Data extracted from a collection

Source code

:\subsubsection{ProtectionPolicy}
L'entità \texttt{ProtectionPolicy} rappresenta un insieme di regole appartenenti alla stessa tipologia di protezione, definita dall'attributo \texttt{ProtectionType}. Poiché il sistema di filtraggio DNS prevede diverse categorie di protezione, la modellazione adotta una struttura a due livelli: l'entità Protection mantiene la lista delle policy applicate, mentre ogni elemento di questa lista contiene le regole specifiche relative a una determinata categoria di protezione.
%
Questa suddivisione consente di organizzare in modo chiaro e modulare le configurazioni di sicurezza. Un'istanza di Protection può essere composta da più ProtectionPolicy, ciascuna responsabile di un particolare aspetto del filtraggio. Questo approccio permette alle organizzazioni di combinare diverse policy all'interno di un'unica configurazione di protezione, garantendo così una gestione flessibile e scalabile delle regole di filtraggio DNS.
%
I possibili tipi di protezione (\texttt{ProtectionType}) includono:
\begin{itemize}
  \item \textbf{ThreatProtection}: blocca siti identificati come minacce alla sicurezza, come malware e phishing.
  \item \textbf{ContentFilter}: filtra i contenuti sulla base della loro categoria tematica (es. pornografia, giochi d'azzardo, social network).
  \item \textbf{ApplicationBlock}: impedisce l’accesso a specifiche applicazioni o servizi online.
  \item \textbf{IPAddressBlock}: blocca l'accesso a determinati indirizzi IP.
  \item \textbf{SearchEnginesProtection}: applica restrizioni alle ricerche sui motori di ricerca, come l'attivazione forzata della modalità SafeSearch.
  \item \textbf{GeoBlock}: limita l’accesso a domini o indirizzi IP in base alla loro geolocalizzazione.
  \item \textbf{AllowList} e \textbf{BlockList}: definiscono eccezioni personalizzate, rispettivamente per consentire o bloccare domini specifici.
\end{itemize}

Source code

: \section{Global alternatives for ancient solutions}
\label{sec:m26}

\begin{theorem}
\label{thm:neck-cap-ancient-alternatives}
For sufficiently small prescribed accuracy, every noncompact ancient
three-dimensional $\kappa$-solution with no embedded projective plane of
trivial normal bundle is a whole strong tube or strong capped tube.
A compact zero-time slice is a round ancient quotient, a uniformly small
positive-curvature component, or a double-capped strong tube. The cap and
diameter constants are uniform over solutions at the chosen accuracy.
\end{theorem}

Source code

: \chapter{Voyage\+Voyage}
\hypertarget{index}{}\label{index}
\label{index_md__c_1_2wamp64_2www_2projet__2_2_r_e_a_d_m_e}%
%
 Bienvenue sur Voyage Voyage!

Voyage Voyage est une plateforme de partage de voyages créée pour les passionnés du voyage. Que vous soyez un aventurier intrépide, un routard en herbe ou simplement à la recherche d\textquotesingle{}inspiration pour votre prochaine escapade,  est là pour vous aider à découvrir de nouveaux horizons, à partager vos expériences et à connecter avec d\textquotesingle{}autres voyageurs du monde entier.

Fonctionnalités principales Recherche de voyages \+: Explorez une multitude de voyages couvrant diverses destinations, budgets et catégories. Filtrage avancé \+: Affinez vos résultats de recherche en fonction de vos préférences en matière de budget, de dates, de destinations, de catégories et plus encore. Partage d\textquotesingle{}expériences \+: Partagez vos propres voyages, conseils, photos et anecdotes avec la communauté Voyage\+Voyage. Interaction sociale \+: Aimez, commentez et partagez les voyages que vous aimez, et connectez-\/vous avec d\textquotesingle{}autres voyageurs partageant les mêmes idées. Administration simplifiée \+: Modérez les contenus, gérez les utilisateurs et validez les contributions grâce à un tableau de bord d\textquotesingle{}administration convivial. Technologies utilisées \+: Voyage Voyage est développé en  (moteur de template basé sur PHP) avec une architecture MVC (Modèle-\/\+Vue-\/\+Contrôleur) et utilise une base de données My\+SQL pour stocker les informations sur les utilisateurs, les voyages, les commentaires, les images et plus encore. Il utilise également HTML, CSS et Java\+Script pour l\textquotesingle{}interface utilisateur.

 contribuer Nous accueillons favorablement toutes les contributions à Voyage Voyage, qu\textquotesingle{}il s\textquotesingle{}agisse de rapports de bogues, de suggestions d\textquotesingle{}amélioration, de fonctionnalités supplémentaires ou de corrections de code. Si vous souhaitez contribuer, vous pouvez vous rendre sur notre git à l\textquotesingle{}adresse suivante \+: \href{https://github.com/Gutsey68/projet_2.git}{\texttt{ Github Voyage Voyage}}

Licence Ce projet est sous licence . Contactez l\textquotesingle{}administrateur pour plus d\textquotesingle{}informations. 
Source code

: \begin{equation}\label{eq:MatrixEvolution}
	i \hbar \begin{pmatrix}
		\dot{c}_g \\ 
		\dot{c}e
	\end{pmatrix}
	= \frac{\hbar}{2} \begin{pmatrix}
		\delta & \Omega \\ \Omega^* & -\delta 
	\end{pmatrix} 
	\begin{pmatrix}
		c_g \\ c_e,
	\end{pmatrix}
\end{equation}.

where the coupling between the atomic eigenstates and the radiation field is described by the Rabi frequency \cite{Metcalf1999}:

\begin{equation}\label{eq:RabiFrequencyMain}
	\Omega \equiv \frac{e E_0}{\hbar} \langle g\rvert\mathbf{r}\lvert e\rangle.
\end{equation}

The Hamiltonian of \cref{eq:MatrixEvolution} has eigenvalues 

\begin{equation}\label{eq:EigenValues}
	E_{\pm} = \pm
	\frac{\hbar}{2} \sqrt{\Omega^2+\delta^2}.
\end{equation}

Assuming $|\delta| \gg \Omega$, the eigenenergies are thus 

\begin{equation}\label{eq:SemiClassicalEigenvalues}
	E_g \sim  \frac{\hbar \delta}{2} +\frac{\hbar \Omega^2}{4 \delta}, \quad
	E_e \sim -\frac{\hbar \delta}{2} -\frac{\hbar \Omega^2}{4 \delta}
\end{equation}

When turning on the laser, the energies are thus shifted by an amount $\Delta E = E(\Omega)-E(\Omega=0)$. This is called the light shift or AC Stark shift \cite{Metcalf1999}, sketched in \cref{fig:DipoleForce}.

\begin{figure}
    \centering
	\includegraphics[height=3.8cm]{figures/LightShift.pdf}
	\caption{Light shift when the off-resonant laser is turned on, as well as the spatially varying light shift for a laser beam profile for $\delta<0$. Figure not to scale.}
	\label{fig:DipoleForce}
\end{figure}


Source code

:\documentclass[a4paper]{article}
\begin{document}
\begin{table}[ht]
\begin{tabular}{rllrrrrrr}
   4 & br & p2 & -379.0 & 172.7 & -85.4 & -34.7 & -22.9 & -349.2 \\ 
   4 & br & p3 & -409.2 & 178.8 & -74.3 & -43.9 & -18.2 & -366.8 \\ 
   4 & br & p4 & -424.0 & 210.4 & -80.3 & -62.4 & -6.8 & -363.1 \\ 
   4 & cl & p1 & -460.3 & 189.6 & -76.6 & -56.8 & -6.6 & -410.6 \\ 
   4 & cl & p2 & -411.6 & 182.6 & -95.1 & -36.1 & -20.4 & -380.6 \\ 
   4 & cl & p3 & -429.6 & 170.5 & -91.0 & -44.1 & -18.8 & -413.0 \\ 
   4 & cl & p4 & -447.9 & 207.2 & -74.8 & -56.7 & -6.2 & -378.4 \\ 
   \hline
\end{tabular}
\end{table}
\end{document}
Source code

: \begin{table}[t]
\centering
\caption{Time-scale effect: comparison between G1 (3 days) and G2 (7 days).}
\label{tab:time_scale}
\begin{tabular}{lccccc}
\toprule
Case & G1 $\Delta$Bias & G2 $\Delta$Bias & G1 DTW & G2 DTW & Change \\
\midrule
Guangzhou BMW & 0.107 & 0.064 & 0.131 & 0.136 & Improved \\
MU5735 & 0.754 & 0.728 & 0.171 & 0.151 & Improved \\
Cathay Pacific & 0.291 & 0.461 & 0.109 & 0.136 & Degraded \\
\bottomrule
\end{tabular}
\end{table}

GOAL OF THE EXERCISE: Your task is to restate, word for word, only those lines above that fall between the line holding "where the coupling" and the line holding "4 & cl & p3", inclusive.

REPLY:
where the coupling between the atomic eigenstates and the radiation field is described by the Rabi frequency \cite{Metcalf1999}:

\begin{equation}\label{eq:RabiFrequencyMain}
	\Omega \equiv \frac{e E_0}{\hbar} \langle g\rvert\mathbf{r}\lvert e\rangle.
\end{equation}

The Hamiltonian of \cref{eq:MatrixEvolution} has eigenvalues 

\begin{equation}\label{eq:EigenValues}
	E_{\pm} = \pm
	\frac{\hbar}{2} \sqrt{\Omega^2+\delta^2}.
\end{equation}

Assuming $|\delta| \gg \Omega$, the eigenenergies are thus 

\begin{equation}\label{eq:SemiClassicalEigenvalues}
	E_g \sim  \frac{\hbar \delta}{2} +\frac{\hbar \Omega^2}{4 \delta}, \quad
	E_e \sim -\frac{\hbar \delta}{2} -\frac{\hbar \Omega^2}{4 \delta}
\end{equation}

When turning on the laser, the energies are thus shifted by an amount $\Delta E = E(\Omega)-E(\Omega=0)$. This is called the light shift or AC Stark shift \cite{Metcalf1999}, sketched in \cref{fig:DipoleForce}.

\begin{figure}
    \centering
	\includegraphics[height=3.8cm]{figures/LightShift.pdf}
	\caption{Light shift when the off-resonant laser is turned on, as well as the spatially varying light shift for a laser beam profile for $\delta<0$. Figure not to scale.}
	\label{fig:DipoleForce}
\end{figure}


Source code

:\documentclass[a4paper]{article}
\begin{document}
\begin{table}[ht]
\begin{tabular}{rllrrrrrr}
   4 & br & p2 & -379.0 & 172.7 & -85.4 & -34.7 & -22.9 & -349.2 \\ 
   4 & br & p3 & -409.2 & 178.8 & -74.3 & -43.9 & -18.2 & -366.8 \\ 
   4 & br & p4 & -424.0 & 210.4 & -80.3 & -62.4 & -6.8 & -363.1 \\ 
   4 & cl & p1 & -460.3 & 189.6 & -76.6 & -56.8 & -6.6 & -410.6 \\ 
   4 & cl & p2 & -411.6 & 182.6 & -95.1 & -36.1 & -20.4 & -380.6 \\ 
   4 & cl & p3 & -429.6 & 170.5 & -91.0 & -44.1 & -18.8 & -413.0 \\ 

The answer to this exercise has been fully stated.